▶ **Your goal**:
Would you repeat the listing below exactly, with no pictures in it?

========

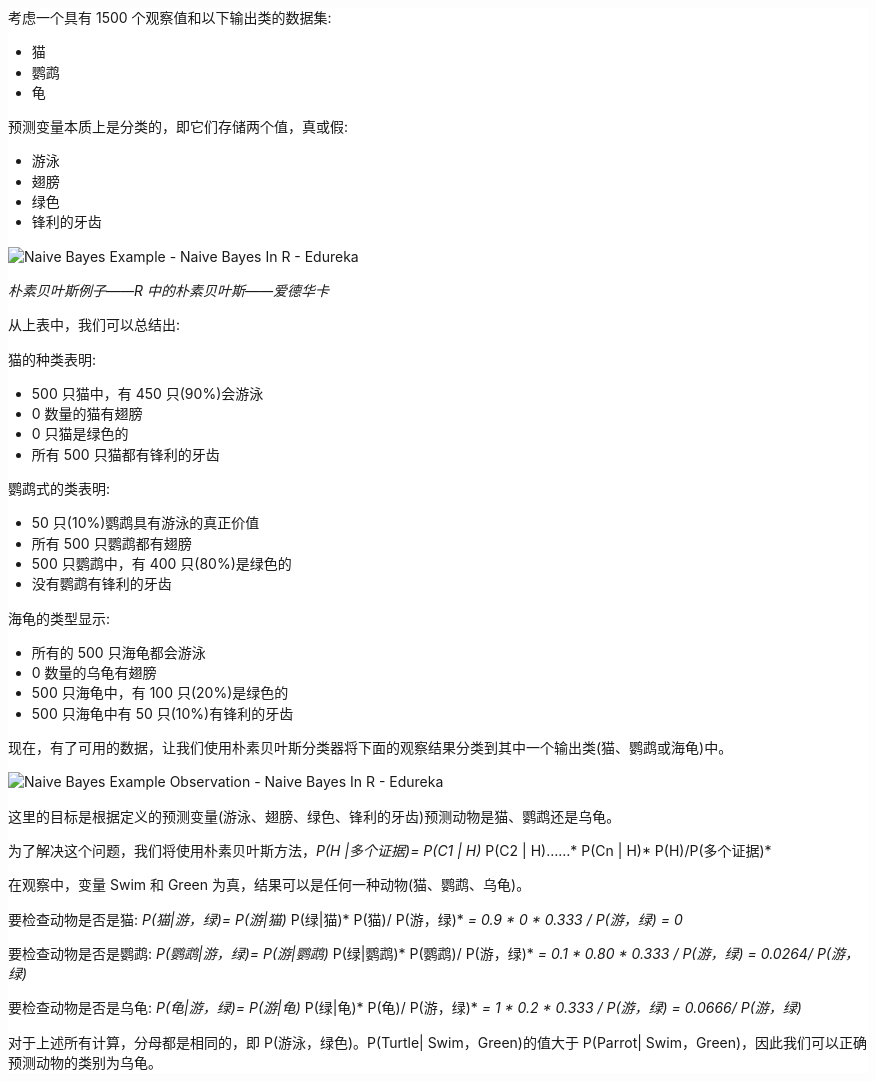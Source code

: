 考虑一个具有 1500 个观察值和以下输出类的数据集:

*   猫
*   鹦鹉
*   龟

预测变量本质上是分类的，即它们存储两个值，真或假:

*   游泳
*   翅膀
*   绿色
*   锋利的牙齿

![Naive Bayes Example - Naive Bayes In R - Edureka](../Images/a7c2b877b7bd91064d7989d6c0e871c5.png)

*朴素贝叶斯例子——R 中的朴素贝叶斯——爱德华卡*

从上表中，我们可以总结出:

猫的种类表明:

*   500 只猫中，有 450 只(90%)会游泳
*   0 数量的猫有翅膀
*   0 只猫是绿色的
*   所有 500 只猫都有锋利的牙齿

鹦鹉式的类表明:

*   50 只(10%)鹦鹉具有游泳的真正价值
*   所有 500 只鹦鹉都有翅膀
*   500 只鹦鹉中，有 400 只(80%)是绿色的
*   没有鹦鹉有锋利的牙齿

海龟的类型显示:

*   所有的 500 只海龟都会游泳
*   0 数量的乌龟有翅膀
*   500 只海龟中，有 100 只(20%)是绿色的
*   500 只海龟中有 50 只(10%)有锋利的牙齿

现在，有了可用的数据，让我们使用朴素贝叶斯分类器将下面的观察结果分类到其中一个输出类(猫、鹦鹉或海龟)中。

![Naive Bayes Example Observation - Naive Bayes In R - Edureka](../Images/c3c07a70af220125a6112b5e1944220d.png)

这里的目标是根据定义的预测变量(游泳、翅膀、绿色、锋利的牙齿)预测动物是猫、鹦鹉还是乌龟。

为了解决这个问题，我们将使用朴素贝叶斯方法，*P(H |多个证据)= P(C1 | H)* P(C2 | H)……* P(Cn | H)* P(H)/P(多个证据)*

在观察中，变量 Swim 和 Green 为真，结果可以是任何一种动物(猫、鹦鹉、乌龟)。

要检查动物是否是猫: *P(猫|游，绿)= P(游|猫)* P(绿|猫)* P(猫)/ P(游，绿)* *= 0.9 * 0 * 0.333 / P(游，绿)* *= 0*

要检查动物是否是鹦鹉: *P(鹦鹉|游，绿)= P(游|鹦鹉)* P(绿|鹦鹉)* P(鹦鹉)/ P(游，绿)* *= 0.1 * 0.80 * 0.333 / P(游，绿)* *= 0.0264/ P(游，绿)*

要检查动物是否是乌龟: *P(龟|游，绿)= P(游|龟)* P(绿|龟)* P(龟)/ P(游，绿)* *= 1 * 0.2 * 0.333 / P(游，绿)* *= 0.0666/ P(游，绿)*

对于上述所有计算，分母都是相同的，即 P(游泳，绿色)。P(Turtle| Swim，Green)的值大于 P(Parrot| Swim，Green)，因此我们可以正确预测动物的类别为乌龟。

========

▶ **Response**:
Source code

: 考虑一个具有 1500 个观察值和以下输出类的数据集:

*   猫
*   鹦鹉
*   龟

预测变量本质上是分类的，即它们存储两个值，真或假:

*   游泳
*   翅膀
*   绿色
*   锋利的牙齿

![Naive Bayes Example - Naive Bayes In R - Edureka](../Images/a7c2b877b7bd91064d7989d6c0e871c5.png)

*朴素贝叶斯例子——R 中的朴素贝叶斯——爱德华卡*

从上表中，我们可以总结出:

猫的种类表明:

*   500 只猫中，有 450 只(90%)会游泳
*   0 数量的猫有翅膀
*   0 只猫是绿色的
*   所有 500 只猫都有锋利的牙齿

鹦鹉式的类表明:

*   50 只(10%)鹦鹉具有游泳的真正价值
*   所有 500 只鹦鹉都有翅膀
*   500 只鹦鹉中，有 400 只(80%)是绿色的
*   没有鹦鹉有锋利的牙齿

海龟的类型显示:

*   所有的 500 只海龟都会游泳
*   0 数量的乌龟有翅膀
*   500 只海龟中，有 100 只(20%)是绿色的
*   500 只海龟中有 50 只(10%)有锋利的牙齿

现在，有了可用的数据，让我们使用朴素贝叶斯分类器将下面的观察结果分类到其中一个输出类(猫、鹦鹉或海龟)中。

![Naive Bayes Example Observation - Naive Bayes In R - Edureka](../Images/c3c07a70af220125a6112b5e1944220d.png)

这里的目标是根据定义的预测变量(游泳、翅膀、绿色、锋利的牙齿)预测动物是猫、鹦鹉还是乌龟。

为了解决这个问题，我们将使用朴素贝叶斯方法，*P(H |多个证据)= P(C1 | H)* P(C2 | H)……* P(Cn | H)* P(H)/P(多个证据)*

在观察中，变量 Swim 和 Green 为真，结果可以是任何一种动物(猫、鹦鹉、乌龟)。

要检查动物是否是猫: *P(猫|游，绿)= P(游|猫)* P(绿|猫)* P(猫)/ P(游，绿)* *= 0.9 * 0 * 0.333 / P(游，绿)* *= 0*

要检查动物是否是鹦鹉: *P(鹦鹉|游，绿)= P(游|鹦鹉)* P(绿|鹦鹉)* P(鹦鹉)/ P(游，绿)* *= 0.1 * 0.80 * 0.333 / P(游，绿)* *= 0.0264/ P(游，绿)*

要检查动物是否是乌龟: *P(龟|游，绿)= P(游|龟)* P(绿|龟)* P(龟)/ P(游，绿)* *= 1 * 0.2 * 0.333 / P(游，绿)* *= 0.0666/ P(游，绿)*

对于上述所有计算，分母都是相同的，即 P(游泳，绿色)。P(Turtle| Swim，Green)的值大于 P(Parrot| Swim，Green)，因此我们可以正确预测动物的类别为乌龟。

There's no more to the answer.